Yesterday, and one county over, Jim Burge, a trial court judge, was charged by a special grand jury with 12 counts of public corruption. (Story here and here, indictment here.) Because some of the charges are felonies, Burge can't hear any cases until the case against him is resolved.
Also yesterday, the Ohio Supreme Court issued a public reprimand to an appellate court judge, Colleen O'Toole, for misconduct while she was running for office while also declaring that one of the rules she was alleged to have violated was unconstitutional. The thing about that unconstitutional rule? It was promulgated by the Ohio Supreme Court.

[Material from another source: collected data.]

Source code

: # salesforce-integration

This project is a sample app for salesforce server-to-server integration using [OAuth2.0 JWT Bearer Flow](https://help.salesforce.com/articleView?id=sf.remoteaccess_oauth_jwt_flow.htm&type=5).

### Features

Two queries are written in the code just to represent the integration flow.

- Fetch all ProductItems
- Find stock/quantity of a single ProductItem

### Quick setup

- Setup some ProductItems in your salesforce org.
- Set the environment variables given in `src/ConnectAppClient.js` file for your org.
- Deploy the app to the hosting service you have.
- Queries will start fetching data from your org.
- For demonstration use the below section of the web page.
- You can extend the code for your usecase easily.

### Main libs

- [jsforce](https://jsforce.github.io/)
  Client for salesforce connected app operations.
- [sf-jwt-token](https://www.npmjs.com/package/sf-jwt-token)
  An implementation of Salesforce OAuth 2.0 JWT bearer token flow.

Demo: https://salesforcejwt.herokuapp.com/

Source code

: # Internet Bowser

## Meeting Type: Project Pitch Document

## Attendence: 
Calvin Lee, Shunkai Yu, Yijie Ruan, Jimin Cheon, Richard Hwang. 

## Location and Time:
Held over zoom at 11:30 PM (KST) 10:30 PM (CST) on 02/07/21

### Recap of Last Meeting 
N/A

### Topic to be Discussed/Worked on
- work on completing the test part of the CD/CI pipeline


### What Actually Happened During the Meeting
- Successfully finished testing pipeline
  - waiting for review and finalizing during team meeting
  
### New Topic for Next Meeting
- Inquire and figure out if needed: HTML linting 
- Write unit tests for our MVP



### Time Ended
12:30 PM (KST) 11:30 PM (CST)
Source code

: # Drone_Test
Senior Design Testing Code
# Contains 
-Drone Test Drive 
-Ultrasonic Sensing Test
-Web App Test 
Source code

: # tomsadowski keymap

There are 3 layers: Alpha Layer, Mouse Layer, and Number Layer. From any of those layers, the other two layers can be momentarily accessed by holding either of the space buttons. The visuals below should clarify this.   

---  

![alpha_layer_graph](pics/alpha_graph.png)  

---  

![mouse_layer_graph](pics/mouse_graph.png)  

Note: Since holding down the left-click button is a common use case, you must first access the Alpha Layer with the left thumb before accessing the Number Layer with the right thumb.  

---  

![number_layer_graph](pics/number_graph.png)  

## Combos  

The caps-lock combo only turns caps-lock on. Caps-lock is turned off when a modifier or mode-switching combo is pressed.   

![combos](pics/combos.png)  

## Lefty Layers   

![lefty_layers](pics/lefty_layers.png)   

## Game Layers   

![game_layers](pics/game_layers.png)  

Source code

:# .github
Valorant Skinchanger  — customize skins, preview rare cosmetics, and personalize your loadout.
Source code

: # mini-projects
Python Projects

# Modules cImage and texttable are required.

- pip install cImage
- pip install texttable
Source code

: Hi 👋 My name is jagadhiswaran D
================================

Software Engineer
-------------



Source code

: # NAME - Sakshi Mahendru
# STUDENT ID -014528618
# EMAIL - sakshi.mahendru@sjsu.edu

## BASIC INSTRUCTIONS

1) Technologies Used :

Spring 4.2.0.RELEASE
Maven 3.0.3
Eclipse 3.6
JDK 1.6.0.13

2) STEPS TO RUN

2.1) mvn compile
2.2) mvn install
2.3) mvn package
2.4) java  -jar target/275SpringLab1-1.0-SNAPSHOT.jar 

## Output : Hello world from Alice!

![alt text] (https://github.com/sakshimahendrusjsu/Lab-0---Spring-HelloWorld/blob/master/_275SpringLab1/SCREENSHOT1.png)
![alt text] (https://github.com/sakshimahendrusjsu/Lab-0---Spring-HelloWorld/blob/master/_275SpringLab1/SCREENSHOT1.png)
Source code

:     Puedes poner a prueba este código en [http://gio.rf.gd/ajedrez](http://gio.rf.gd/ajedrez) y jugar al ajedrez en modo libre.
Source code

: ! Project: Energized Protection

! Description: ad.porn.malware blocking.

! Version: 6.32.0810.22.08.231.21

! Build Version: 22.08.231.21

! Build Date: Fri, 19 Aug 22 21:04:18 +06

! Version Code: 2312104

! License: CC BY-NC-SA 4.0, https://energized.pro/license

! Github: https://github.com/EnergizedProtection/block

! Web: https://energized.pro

Ooops.
Which brings me to the Garden State, New Jersey, where the supreme court heard oral argument Tuesday on what to do about Judges Raymond Redden and Gerald Keegan who had the bad judgment to attend "weekly church group dinners" with Anthony Ardis, "a close friend who happened to also be a public official recently indicted on corruption charges" (here, behind a paywall you can sometimes get past).
It's not that they actually did anything wrong. Nobody suggests that. It's that they had a friend who was indicted. And with whom they broke bread. Tracie Gelbstein, disciplinary counsel said as much to the court.
"To be clear, there was no actual impropriety," Gelbstein told the court. "They did not intend to violate the Code of Judicial Conduct. However, they created an appearance of impropriety."Because Caesar's Wife. Or something.
. . .
Justice Barry Albin asked whether it would be improper for the judges and Ardis to walk into church together, sit in the same pew or speak to each other.
Gelbstein said the ACJC would look at the facts and make a determination.
As I've discussed before (for instance, here), this whole appearance of impropriety thing is tricky. It's a variation on the problem of the heckler's veto, preventing speech because someone might take umbrage. (See all the discussion - too much to link to, but for a couple of instances try here and here - of the ill-conceived and blatantly unconstitutional revenge porn laws.)
It is, of course, a problem, this thing about the public's perception. As one judge asked, perhaps rhetorically, at that hearing Tuesday in New Jersey.
Appellate Division Judge Mary Catherine Cuff, temporarily assigned, asked whether judges, in regulating their behavior, had to subject themselves to the public's "lowest common denominator."They must "accept some restraints" said Gelbstein who, you'll recall from just a bit up the page, is pursuing the charges against those judges who, he admits, didn't actually do anything wrong.
Of course, Scalia had no problem going duck hunting with his pal Dick Cheney while Cheney was a party to a case before him.
That's the thing about the appearance of propriety. It mean whatever you want it to mean. So it means nothing. Orwell would have understood.